+++ RECORDS PROVIDED +++

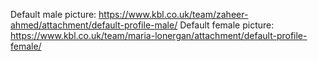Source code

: Default male picture: https://www.kbl.co.uk/team/zaheer-ahmed/attachment/default-profile-male/
Default female picture: https://www.kbl.co.uk/team/maria-lonergan/attachment/default-profile-female/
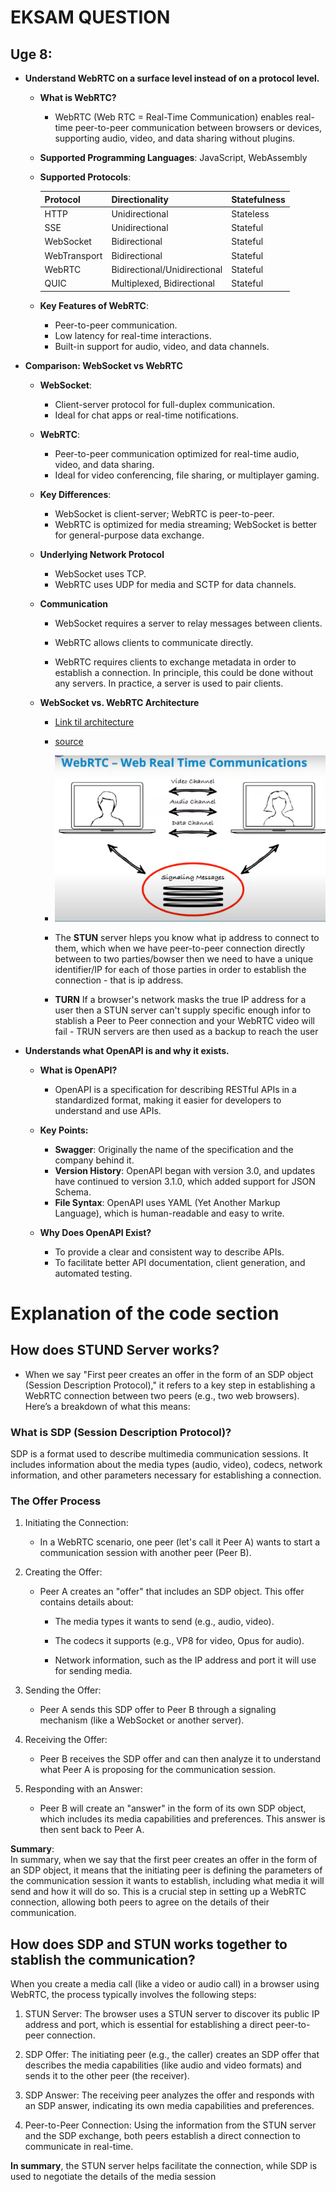 # EKSAM QUESTION

## Uge 8:

* **Understand WebRTC on a surface level instead of on a protocol level.**
    - **What is WebRTC?**
        * WebRTC (Web RTC = Real-Time Communication) enables real-time peer-to-peer communication between browsers or devices, supporting audio, video, and data sharing without plugins.

    - **Supported Programming Languages**: JavaScript, WebAssembly

    - **Supported Protocols**:

        | Protocol     | Directionality            | Statefulness |
        |-------------|---------------------------|-------------|
        | HTTP         | Unidirectional           | Stateless   |
        | SSE          | Unidirectional           | Stateful    |
        | WebSocket    | Bidirectional            | Stateful    |
        | WebTransport | Bidirectional            | Stateful    |
        | WebRTC       | Bidirectional/Unidirectional | Stateful |
        | QUIC         | Multiplexed, Bidirectional | Stateful |

    - **Key Features of WebRTC**:
        * Peer-to-peer communication.
        * Low latency for real-time interactions.
        * Built-in support for audio, video, and data channels.

* **Comparison: WebSocket vs WebRTC**
    - **WebSocket**:
        * Client-server protocol for full-duplex communication.
        * Ideal for chat apps or real-time notifications.

    - **WebRTC**:
        * Peer-to-peer communication optimized for real-time audio, video, and data sharing.
        * Ideal for video conferencing, file sharing, or multiplayer gaming.

    - **Key Differences**:
        * WebSocket is client-server; WebRTC is peer-to-peer.
        * WebRTC is optimized for media streaming; WebSocket is better for general-purpose data exchange.
    - **Underlying Network Protocol**
        * WebSocket uses TCP.
        * WebRTC uses UDP for media and SCTP for data channels.

    - **Communication**
        * WebSocket requires a server to relay messages between clients.

        * WebRTC allows clients to communicate directly.

        * WebRTC requires clients to exchange metadata in order to establish a connection. In principle, this could be done without any servers. In practice, a server is used to pair clients.

    - **WebSocket vs. WebRTC Architecture**
        * [Link til architecture](https://requestum.com/blog/webrtc-vs-websockets)

        * [source ](https://www.youtube.com/watch?v=4dLJmZOcWFc)
         - ![alt text](image.png)
        
        * The **STUN** server hleps you know what ip address to connect to them, which when we have peer-to-peer connection directly between to two parties/bowser then we need to have a unique identifier/IP for each of those parties in order to establish the connection - that is ip address.

        * **TURN** If a browser's network masks the true IP address for a user then a STUN server can't supply specific enough infor to stablish a Peer to Peer connection and your WebRTC video will fail -  TRUN servers are then used as a backup to reach the user
     
* **Understands what OpenAPI is and why it exists.**
    - **What is OpenAPI?** 
        * OpenAPI is a specification for describing RESTful APIs in a standardized format, making it easier for developers to understand and use APIs.

    - **Key Points:**
        *  **Swagger**: Originally the name of the specification and the company behind it.
        * **Version History**: OpenAPI began with version 3.0, and updates have continued to version 3.1.0, which added support for JSON Schema.
        * **File Syntax**: OpenAPI uses YAML (Yet Another Markup Language), which is human-readable and easy to write.

    - **Why Does OpenAPI Exist?**
        * To provide a clear and consistent way to describe APIs.
        * To facilitate better API documentation, client generation, and automated testing.

# Explanation of the code section

## How does **STUND** Server works?

- When we say "First peer creates an offer in the form of an SDP object (Session Description Protocol)," it refers to a key step in establishing a WebRTC connection between two peers (e.g., two web browsers). Here’s a breakdown of what this means:

### What is SDP (Session Description Protocol)?
SDP is a format used to describe multimedia communication sessions. It includes information about the media types (audio, video), codecs, network information, and other parameters necessary for establishing a connection.

### The Offer Process

1. Initiating the Connection:
    - In a WebRTC scenario, one peer (let's call it Peer A) wants to start a communication session with another peer (Peer B).

2. Creating the Offer:
    * Peer A creates an "offer" that includes an SDP object. This offer contains details about:
        - The media types it wants to send (e.g., audio, video).

        - The codecs it supports (e.g., VP8 for video, Opus for audio).

        - Network information, such as the IP address and port it will use for sending media.

3. Sending the Offer:
    * Peer A sends this SDP offer to Peer B through a signaling mechanism (like a WebSocket or another server).

4. Receiving the Offer:
    * Peer B receives the SDP offer and can then analyze it to understand what Peer A is proposing for the communication session.
5. Responding with an Answer:
    * Peer B will create an "answer" in the form of its own SDP object, which includes its media capabilities and preferences. This answer is then sent back to Peer A.

**Summary**: <br>
In summary, when we say that the first peer creates an offer in the form of an SDP object, it means that the initiating peer is defining the parameters of the communication session it wants to establish, including what media it will send and how it will do so. This is a crucial step in setting up a WebRTC connection, allowing both peers to agree on the details of their communication.

## How does SDP and STUN works together to stablish the communication? 

When you create a media call (like a video or audio call) in a browser using WebRTC, the process typically involves the following steps:
1. STUN Server: The browser uses a STUN server to discover its public IP address and port, which is essential for establishing a direct peer-to-peer connection.

2. SDP Offer: The initiating peer (e.g., the caller) creates an SDP offer that describes the media capabilities (like audio and video formats) and sends it to the other peer (the receiver).

3. SDP Answer: The receiving peer analyzes the offer and responds with an SDP answer, indicating its own media capabilities and preferences.

4. Peer-to-Peer Connection: Using the information from the STUN server and the SDP exchange, both peers establish a direct connection to communicate in real-time.

**In summary**, the STUN server helps facilitate the connection, while SDP is used to negotiate the details of the media session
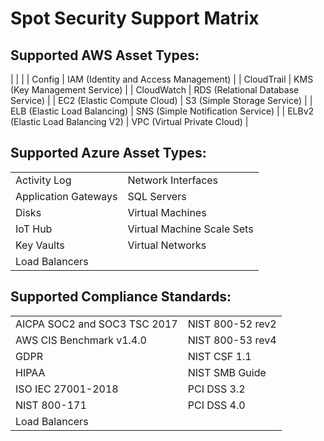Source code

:# Spot Security Support Matrix

## Supported AWS Asset Types:

|  |  |
|  Config   |  IAM (Identity and Access Management)   |
|  CloudTrail   |  KMS (Key Management Service)  |
|  CloudWatch   |  RDS (Relational Database Service) |
|  EC2 (Elastic Compute Cloud)  |  S3 (Simple Storage Service)   |
|  ELB (Elastic Load Balancing)   |  SNS (Simple Notification Service)   |
|  ELBv2 (Elastic Load Balancing V2)   |  VPC (Virtual Private Cloud)   |

## Supported Azure Asset Types:

|  |  |
|---|---|
|  Activity Log   |  Network Interfaces   |
|  Application Gateways   |  SQL Servers  |
|  Disks   |  Virtual Machines |
|  IoT Hub  |  Virtual Machine Scale Sets   |
|  Key Vaults   |  Virtual Networks   |
|  Load Balancers   |     |

## Supported Compliance Standards:

|  |  |
|---|---|
|  AICPA SOC2 and SOC3 TSC 2017   |  NIST 800-52 rev2   |
|  AWS CIS Benchmark v1.4.0   |  NIST 800-53 rev4  |
|  GDPR   |  NIST CSF 1.1 |
|  HIPAA  |  NIST SMB Guide   |
|  ISO IEC 27001-2018   |  PCI DSS 3.2   |
|  NIST 800-171   |  PCI DSS 4.0   |
|  Load Balancers   |     |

+++

## WORK TASK
Please print all the data above word for word. Pictures should not appear in the copy.

## SOLUTION FOR THIS PROBLEM
Source code

: Default male picture: https://www.kbl.co.uk/team/zaheer-ahmed/attachment/default-profile-male/
Default female picture: https://www.kbl.co.uk/team/maria-lonergan/attachment/default-profile-female/
 # EKSAM QUESTION

## Uge 8:

* **Understand WebRTC on a surface level instead of on a protocol level.**
    - **What is WebRTC?**
        * WebRTC (Web RTC = Real-Time Communication) enables real-time peer-to-peer communication between browsers or devices, supporting audio, video, and data sharing without plugins.

    - **Supported Programming Languages**: JavaScript, WebAssembly

    - **Supported Protocols**:

        | Protocol     | Directionality            | Statefulness |
        |-------------|---------------------------|-------------|
        | HTTP         | Unidirectional           | Stateless   |
        | SSE          | Unidirectional           | Stateful    |
        | WebSocket    | Bidirectional            | Stateful    |
        | WebTransport | Bidirectional            | Stateful    |
        | WebRTC       | Bidirectional/Unidirectional | Stateful |
        | QUIC         | Multiplexed, Bidirectional | Stateful |

    - **Key Features of WebRTC**:
        * Peer-to-peer communication.
        * Low latency for real-time interactions.
        * Built-in support for audio, video, and data channels.

* **Comparison: WebSocket vs WebRTC**
    - **WebSocket**:
        * Client-server protocol for full-duplex communication.
        * Ideal for chat apps or real-time notifications.

    - **WebRTC**:
        * Peer-to-peer communication optimized for real-time audio, video, and data sharing.
        * Ideal for video conferencing, file sharing, or multiplayer gaming.

    - **Key Differences**:
        * WebSocket is client-server; WebRTC is peer-to-peer.
        * WebRTC is optimized for media streaming; WebSocket is better for general-purpose data exchange.
    - **Underlying Network Protocol**
        * WebSocket uses TCP.
        * WebRTC uses UDP for media and SCTP for data channels.

    - **Communication**
        * WebSocket requires a server to relay messages between clients.

        * WebRTC allows clients to communicate directly.

        * WebRTC requires clients to exchange metadata in order to establish a connection. In principle, this could be done without any servers. In practice, a server is used to pair clients.

    - **WebSocket vs. WebRTC Architecture**
        * [Link til architecture](https://requestum.com/blog/webrtc-vs-websockets)

        * [source ](https://www.youtube.com/watch?v=4dLJmZOcWFc)
         - ![alt text](image.png)
        
        * The **STUN** server hleps you know what ip address to connect to them, which when we have peer-to-peer connection directly between to two parties/bowser then we need to have a unique identifier/IP for each of those parties in order to establish the connection - that is ip address.

        * **TURN** If a browser's network masks the true IP address for a user then a STUN server can't supply specific enough infor to stablish a Peer to Peer connection and your WebRTC video will fail -  TRUN servers are then used as a backup to reach the user
     
* **Understands what OpenAPI is and why it exists.**
    - **What is OpenAPI?** 
        * OpenAPI is a specification for describing RESTful APIs in a standardized format, making it easier for developers to understand and use APIs.

    - **Key Points:**
        *  **Swagger**: Originally the name of the specification and the company behind it.
        * **Version History**: OpenAPI began with version 3.0, and updates have continued to version 3.1.0, which added support for JSON Schema.
        * **File Syntax**: OpenAPI uses YAML (Yet Another Markup Language), which is human-readable and easy to write.

    - **Why Does OpenAPI Exist?**
        * To provide a clear and consistent way to describe APIs.
        * To facilitate better API documentation, client generation, and automated testing.

# Explanation of the code section

## How does **STUND** Server works?

- When we say "First peer creates an offer in the form of an SDP object (Session Description Protocol)," it refers to a key step in establishing a WebRTC connection between two peers (e.g., two web browsers). Here’s a breakdown of what this means:

### What is SDP (Session Description Protocol)?
SDP is a format used to describe multimedia communication sessions. It includes information about the media types (audio, video), codecs, network information, and other parameters necessary for establishing a connection.

### The Offer Process

1. Initiating the Connection:
    - In a WebRTC scenario, one peer (let's call it Peer A) wants to start a communication session with another peer (Peer B).

2. Creating the Offer:
    * Peer A creates an "offer" that includes an SDP object. This offer contains details about:
        - The media types it wants to send (e.g., audio, video).

        - The codecs it supports (e.g., VP8 for video, Opus for audio).

        - Network information, such as the IP address and port it will use for sending media.

3. Sending the Offer:
    * Peer A sends this SDP offer to Peer B through a signaling mechanism (like a WebSocket or another server).

4. Receiving the Offer:
    * Peer B receives the SDP offer and can then analyze it to understand what Peer A is proposing for the communication session.
5. Responding with an Answer:
    * Peer B will create an "answer" in the form of its own SDP object, which includes its media capabilities and preferences. This answer is then sent back to Peer A.

**Summary**: <br>
In summary, when we say that the first peer creates an offer in the form of an SDP object, it means that the initiating peer is defining the parameters of the communication session it wants to establish, including what media it will send and how it will do so. This is a crucial step in setting up a WebRTC connection, allowing both peers to agree on the details of their communication.

## How does SDP and STUN works together to stablish the communication? 

When you create a media call (like a video or audio call) in a browser using WebRTC, the process typically involves the following steps:
1. STUN Server: The browser uses a STUN server to discover its public IP address and port, which is essential for establishing a direct peer-to-peer connection.

2. SDP Offer: The initiating peer (e.g., the caller) creates an SDP offer that describes the media capabilities (like audio and video formats) and sends it to the other peer (the receiver).

3. SDP Answer: The receiving peer analyzes the offer and responds with an SDP answer, indicating its own media capabilities and preferences.

4. Peer-to-Peer Connection: Using the information from the STUN server and the SDP exchange, both peers establish a direct connection to communicate in real-time.

**In summary**, the STUN server helps facilitate the connection, while SDP is used to negotiate the details of the media session
Source code

:# Spot Security Support Matrix

## Supported AWS Asset Types:

|  |  |
|  Config   |  IAM (Identity and Access Management)   |
|  CloudTrail   |  KMS (Key Management Service)  |
|  CloudWatch   |  RDS (Relational Database Service) |
|  EC2 (Elastic Compute Cloud)  |  S3 (Simple Storage Service)   |
|  ELB (Elastic Load Balancing)   |  SNS (Simple Notification Service)   |
|  ELBv2 (Elastic Load Balancing V2)   |  VPC (Virtual Private Cloud)   |

## Supported Azure Asset Types:

|  |  |
|---|---|
|  Activity Log   |  Network Interfaces   |
|  Application Gateways   |  SQL Servers  |
|  Disks   |  Virtual Machines |
|  IoT Hub  |  Virtual Machine Scale Sets   |
|  Key Vaults   |  Virtual Networks   |
|  Load Balancers   |     |

## Supported Compliance Standards:

|  |  |
|---|---|
|  AICPA SOC2 and SOC3 TSC 2017   |  NIST 800-52 rev2   |
|  AWS CIS Benchmark v1.4.0   |  NIST 800-53 rev4  |
|  GDPR   |  NIST CSF 1.1 |
|  HIPAA  |  NIST SMB Guide   |
|  ISO IEC 27001-2018   |  PCI DSS 3.2   |
|  NIST 800-171   |  PCI DSS 4.0   |
|  Load Balancers   |     |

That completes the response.